Kansas pressed her lips together, biting back a stinging retort. She couldn’t help thinking she’d just been brushed off.

Not damn likely, Detective.

Detective Ethan O’Brien, she silently promised herself, was about to discover that she didn’t brush aside easily.

The moment she approached the distraught woman, the latter grabbed her by the arm. “Have you seen her? Can you help me find my Jennifer?”

“We’re going to do everything we can to find her,” Kansas told the woman as she gently escorted her over to one of the firemen. “Conway, I need your help.”

“Anytime, Kansas. I’m all yours,” the blond-haired fireman told her as he flashed a quick, toothy grin.

“This woman can’t find her daughter. She might have been one of the kids taken to the hospital. See what you can do to reunite them,” Kansas requested.

The fireman looked disappointed for a moment, then with a resigned shrug did as he was asked and took charge of the woman. “Don’t worry, we’ll find her,” he said in a soothing, baritone voice.

Kansas flashed a smile at Conway before returning to O’Brien to listen in on his latest interview.

“Buck passing?” Ethan asked when she made her way back to his circle. Curious to see what she did with the woman, he’d been watching her out of the corner of his eye.

“No,” she answered tersely. “Choosing the most efficient path to get things done. Conway was part of the first team that made it inside. If there was anyone left to save, he would have found them.” She crossed her arms. “He’s also got a photographic memory and was there, helping to put the injured kids into the ambulances. If anyone can help find this woman’s daughter, he can.”

Ethan nodded, taking the information in. “You seem to know a lot about this Conway guy. You worked with him before?”

“For five years.”

He was tempted to ask if she’d done more than just work with the man. The fact that the question even occurred to him caught him off guard. The woman was a barracuda. A gorgeous barracuda, but still a barracuda, and he knew better than to swim in the water near one. So it shouldn’t matter whether their relationship went any deeper than just work.

But it did.

“How does someone get into that line of work?” he wanted to know.

He was prejudiced. It figured. “You mean how does a woman get into that line of work?”

Ethan knew what the sexy force of nature was doing, and he refused to get embroiled in a discussion that revolved around stereotypes. He had a more basic question than that. “How do you make yourself rush into burning buildings when everyone else is running in the opposite direction?”

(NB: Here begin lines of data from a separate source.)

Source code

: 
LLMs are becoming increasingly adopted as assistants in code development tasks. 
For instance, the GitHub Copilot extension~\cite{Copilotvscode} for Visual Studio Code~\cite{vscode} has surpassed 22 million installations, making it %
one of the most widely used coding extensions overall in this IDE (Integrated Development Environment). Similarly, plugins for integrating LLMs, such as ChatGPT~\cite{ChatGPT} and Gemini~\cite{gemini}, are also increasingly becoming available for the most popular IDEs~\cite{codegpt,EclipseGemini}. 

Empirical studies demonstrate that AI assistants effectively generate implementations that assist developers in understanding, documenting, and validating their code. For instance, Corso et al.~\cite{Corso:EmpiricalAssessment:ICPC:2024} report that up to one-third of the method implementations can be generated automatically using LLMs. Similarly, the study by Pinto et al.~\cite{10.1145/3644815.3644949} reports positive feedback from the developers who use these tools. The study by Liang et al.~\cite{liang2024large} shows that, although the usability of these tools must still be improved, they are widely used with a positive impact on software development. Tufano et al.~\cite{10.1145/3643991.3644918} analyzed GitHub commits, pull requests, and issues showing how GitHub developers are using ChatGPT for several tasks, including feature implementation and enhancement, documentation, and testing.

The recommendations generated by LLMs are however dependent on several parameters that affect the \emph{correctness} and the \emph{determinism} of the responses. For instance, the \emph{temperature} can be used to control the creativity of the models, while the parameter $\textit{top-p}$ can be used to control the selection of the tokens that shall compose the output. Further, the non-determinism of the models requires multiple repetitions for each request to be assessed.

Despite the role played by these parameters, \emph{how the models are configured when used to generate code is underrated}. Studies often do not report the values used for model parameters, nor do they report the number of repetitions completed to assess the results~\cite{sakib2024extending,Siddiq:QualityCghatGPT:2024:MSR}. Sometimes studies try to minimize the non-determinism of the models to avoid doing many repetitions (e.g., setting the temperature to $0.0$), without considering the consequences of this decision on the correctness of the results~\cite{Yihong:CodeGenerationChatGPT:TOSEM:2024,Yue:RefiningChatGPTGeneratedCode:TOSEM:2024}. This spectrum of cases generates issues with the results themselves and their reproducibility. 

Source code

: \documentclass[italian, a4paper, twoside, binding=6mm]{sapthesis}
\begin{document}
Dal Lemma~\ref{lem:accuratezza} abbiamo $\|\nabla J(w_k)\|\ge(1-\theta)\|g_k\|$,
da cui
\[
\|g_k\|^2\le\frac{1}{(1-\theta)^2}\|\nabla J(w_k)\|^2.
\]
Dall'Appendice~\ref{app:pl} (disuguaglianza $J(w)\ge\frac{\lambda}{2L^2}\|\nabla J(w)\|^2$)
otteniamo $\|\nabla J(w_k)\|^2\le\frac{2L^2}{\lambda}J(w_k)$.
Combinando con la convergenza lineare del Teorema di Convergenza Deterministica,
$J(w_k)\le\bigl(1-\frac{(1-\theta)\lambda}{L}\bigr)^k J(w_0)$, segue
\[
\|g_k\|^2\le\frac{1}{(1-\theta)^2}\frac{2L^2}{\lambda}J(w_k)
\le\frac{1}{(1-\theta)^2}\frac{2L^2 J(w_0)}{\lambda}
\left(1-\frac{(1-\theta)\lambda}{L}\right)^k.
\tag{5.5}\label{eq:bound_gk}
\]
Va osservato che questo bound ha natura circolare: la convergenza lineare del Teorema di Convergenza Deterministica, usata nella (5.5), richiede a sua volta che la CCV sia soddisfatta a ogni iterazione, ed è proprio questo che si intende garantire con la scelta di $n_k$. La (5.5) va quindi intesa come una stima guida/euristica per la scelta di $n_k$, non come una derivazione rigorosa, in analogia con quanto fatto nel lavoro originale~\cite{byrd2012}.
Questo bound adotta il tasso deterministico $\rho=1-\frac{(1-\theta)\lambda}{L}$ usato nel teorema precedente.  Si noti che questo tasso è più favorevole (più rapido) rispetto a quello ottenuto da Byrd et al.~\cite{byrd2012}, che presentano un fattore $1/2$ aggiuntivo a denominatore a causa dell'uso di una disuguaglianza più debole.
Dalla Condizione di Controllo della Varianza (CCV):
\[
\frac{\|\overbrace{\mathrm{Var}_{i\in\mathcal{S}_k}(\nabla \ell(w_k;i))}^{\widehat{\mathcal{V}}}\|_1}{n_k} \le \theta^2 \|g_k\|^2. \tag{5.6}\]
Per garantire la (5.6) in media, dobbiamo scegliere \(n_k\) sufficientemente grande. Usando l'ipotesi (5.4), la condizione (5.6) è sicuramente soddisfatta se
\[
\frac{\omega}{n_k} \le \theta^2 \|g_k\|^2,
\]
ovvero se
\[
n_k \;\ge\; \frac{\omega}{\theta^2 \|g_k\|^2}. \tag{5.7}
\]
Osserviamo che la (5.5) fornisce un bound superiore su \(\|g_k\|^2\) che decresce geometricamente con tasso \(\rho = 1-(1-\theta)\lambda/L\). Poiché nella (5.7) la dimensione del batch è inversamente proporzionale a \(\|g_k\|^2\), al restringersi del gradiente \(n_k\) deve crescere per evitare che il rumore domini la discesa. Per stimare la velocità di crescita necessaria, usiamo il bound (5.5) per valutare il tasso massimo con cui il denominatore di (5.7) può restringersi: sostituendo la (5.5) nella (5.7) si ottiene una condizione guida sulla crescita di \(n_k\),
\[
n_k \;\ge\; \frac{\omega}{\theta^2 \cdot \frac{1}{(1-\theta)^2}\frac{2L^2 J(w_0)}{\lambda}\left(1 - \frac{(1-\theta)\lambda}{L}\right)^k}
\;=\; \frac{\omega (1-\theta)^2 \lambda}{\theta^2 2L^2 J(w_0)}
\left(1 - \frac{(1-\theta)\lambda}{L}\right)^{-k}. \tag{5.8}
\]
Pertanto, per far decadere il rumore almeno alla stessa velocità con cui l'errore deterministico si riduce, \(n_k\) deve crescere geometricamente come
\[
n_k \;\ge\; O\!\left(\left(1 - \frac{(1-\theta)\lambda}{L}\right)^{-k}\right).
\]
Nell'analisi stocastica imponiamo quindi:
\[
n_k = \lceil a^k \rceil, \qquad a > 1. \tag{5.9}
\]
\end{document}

It was something she’d never thought twice about. She’d just done it. It was the right thing to do. “Because you want to help, to save people. You did the very same thing,” she pointed out, “and no one’s even paying you to do it. It’s not your job.” She looked back toward Conway and the woman she’d entrusted to him. He was on the phone, most likely calling the hospital to find out if her daughter was there. Mentally, Kansas crossed her fingers for the woman.

“It’s all part of ‘protect and serve,’” she heard O’Brien telling her.

Kansas turned her attention back to the irritating detective with the sexy mouth. “If you understand that, then you have your answer.”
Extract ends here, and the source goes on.